CAIRO – Mohamed Morsi, Egypt's first-ever elected civilian president, recently granted himself sweeping temporary powers in order, he claims, to attain the objectives of the revolution that overthrew Hosni Mubarak's dictatorship. But the decrees incited strong opposition from many of the revolutionary forces that helped to overthrow Mubarak (as well as from forces loyal to him), with protests erupting anew in Cairo's Tahrir Square.
Morsi has thus been put in the odd position of having to defend his decision against the protesters while simultaneously making common cause with them. "I share your dream of a constitution for all Egyptians and with three separate powers: executive, legislative, and judicial," he told his opponents. "Whoever wants Egyptians to lose this opportunity, I will stop him." So, was Morsi's "auto-coup" necessary to realize the revolution's avowedly democratic goals?
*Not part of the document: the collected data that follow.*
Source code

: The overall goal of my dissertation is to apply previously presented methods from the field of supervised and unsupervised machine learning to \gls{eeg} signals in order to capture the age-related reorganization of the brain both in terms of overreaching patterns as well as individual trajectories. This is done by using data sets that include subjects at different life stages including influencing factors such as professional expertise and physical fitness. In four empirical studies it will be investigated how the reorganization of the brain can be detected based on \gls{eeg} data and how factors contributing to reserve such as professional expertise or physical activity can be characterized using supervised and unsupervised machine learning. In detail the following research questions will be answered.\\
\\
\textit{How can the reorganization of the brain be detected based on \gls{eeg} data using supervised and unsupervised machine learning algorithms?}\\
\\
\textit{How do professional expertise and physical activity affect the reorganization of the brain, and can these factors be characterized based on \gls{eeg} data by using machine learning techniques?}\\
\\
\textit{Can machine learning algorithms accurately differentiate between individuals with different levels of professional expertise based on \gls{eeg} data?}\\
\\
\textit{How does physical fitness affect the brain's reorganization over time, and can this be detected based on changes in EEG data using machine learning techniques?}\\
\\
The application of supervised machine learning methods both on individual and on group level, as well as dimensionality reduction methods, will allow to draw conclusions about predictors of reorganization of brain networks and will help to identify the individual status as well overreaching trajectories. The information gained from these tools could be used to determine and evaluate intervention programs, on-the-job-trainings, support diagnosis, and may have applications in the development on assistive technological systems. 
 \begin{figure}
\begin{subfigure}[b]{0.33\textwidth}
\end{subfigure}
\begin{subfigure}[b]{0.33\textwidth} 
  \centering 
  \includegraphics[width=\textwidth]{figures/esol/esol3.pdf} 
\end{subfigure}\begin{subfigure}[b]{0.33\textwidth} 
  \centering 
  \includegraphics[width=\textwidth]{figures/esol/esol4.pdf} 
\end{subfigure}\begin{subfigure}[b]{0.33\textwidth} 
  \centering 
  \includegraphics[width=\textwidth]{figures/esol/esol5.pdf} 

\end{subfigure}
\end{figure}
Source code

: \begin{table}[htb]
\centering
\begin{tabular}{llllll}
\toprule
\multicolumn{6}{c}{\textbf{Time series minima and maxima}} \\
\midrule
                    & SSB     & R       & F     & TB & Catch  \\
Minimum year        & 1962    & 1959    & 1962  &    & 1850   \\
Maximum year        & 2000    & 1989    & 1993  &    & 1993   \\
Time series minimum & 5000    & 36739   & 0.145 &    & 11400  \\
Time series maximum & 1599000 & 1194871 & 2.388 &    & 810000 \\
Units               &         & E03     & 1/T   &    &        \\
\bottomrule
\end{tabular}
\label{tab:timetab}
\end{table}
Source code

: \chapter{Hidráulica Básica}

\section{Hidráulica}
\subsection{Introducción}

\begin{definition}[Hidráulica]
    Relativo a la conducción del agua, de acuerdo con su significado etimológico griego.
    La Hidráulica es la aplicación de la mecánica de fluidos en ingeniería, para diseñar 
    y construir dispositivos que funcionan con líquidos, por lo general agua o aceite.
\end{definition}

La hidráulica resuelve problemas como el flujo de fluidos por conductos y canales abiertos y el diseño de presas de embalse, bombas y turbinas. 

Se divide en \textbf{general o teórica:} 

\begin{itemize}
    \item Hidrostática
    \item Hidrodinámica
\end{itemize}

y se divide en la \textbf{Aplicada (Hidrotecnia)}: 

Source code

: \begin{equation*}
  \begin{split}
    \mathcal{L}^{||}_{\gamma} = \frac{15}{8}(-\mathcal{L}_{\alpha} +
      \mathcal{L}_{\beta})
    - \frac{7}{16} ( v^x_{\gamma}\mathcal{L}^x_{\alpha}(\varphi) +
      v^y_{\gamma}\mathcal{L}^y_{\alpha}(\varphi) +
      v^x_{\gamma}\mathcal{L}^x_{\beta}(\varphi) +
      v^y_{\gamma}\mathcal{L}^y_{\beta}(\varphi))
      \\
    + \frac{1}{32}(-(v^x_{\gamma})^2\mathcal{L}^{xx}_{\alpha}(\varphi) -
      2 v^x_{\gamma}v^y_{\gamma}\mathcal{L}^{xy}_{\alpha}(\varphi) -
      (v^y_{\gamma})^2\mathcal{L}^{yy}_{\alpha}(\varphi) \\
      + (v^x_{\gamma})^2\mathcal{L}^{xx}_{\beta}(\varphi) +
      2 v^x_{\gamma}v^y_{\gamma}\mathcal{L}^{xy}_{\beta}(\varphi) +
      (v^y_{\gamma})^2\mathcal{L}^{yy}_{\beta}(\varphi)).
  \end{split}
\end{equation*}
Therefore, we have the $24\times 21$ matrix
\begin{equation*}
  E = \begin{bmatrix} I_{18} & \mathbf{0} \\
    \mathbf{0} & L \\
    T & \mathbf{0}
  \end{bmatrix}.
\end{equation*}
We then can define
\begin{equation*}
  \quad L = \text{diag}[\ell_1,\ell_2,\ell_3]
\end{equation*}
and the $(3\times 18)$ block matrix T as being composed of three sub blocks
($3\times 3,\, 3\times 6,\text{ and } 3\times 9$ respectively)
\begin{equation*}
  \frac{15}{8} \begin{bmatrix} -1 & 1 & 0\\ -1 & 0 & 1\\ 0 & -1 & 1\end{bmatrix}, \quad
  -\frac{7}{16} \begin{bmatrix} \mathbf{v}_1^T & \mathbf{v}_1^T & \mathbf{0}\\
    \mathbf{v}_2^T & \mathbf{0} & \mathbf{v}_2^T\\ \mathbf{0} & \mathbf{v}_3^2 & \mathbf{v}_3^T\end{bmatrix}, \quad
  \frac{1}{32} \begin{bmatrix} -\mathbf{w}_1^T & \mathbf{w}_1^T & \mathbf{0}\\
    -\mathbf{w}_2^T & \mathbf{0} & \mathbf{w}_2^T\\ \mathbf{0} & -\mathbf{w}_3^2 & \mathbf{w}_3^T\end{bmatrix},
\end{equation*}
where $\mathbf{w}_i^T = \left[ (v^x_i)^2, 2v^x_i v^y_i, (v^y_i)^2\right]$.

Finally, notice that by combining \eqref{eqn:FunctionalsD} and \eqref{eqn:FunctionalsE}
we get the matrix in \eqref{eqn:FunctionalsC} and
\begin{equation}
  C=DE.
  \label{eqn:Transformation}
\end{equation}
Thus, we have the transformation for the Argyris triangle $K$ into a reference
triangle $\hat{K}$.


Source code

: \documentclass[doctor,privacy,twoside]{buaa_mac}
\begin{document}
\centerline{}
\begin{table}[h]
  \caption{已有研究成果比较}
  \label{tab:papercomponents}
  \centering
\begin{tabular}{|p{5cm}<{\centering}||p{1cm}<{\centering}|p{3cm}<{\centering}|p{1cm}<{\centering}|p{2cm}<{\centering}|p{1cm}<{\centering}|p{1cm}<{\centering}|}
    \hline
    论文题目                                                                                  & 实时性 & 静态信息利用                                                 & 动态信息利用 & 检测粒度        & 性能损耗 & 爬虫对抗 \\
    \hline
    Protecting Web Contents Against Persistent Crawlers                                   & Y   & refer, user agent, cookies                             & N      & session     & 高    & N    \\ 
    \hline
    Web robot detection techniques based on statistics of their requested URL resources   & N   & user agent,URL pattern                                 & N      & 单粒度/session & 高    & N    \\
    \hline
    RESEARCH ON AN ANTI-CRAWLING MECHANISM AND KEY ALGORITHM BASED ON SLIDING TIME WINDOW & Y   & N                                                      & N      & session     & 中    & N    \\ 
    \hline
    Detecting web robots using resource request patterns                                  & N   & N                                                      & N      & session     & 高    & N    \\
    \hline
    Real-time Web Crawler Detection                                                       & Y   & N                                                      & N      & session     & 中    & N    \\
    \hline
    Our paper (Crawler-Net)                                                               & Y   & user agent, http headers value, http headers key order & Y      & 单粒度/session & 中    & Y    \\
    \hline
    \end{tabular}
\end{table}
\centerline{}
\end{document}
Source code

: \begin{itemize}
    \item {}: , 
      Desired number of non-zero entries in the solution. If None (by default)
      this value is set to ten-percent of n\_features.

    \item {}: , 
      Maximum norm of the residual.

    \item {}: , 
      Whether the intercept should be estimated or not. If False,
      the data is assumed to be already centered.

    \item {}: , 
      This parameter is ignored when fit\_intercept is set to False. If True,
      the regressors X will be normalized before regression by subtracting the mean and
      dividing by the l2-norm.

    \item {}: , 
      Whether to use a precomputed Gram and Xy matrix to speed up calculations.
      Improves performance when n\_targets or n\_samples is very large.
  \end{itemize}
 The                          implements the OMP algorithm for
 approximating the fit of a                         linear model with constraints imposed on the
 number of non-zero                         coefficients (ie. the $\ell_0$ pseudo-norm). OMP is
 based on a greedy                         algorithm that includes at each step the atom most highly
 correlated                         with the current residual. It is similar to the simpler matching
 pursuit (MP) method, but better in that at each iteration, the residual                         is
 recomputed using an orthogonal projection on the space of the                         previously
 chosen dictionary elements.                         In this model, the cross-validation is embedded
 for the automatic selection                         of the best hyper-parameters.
The new Constitutional Declaration, the Revolution Protection Law, and the new presidential decrees have several aims:
· To remove the public prosecutor, a Mubarak-era holdover who failed to convict dozens of that regime's officials who had been charged with corruption and/or abuse of power;
· To protect the remaining elected and indirectly elected institutions (all of which have an Islamist majority) from dissolution by Constitutional Court judges (mostly Mubarak-era holdovers);
· To bring about retrials of Mubarak's security generals;
· To compensate and provide pensions for the victims of repression during and after the revolution.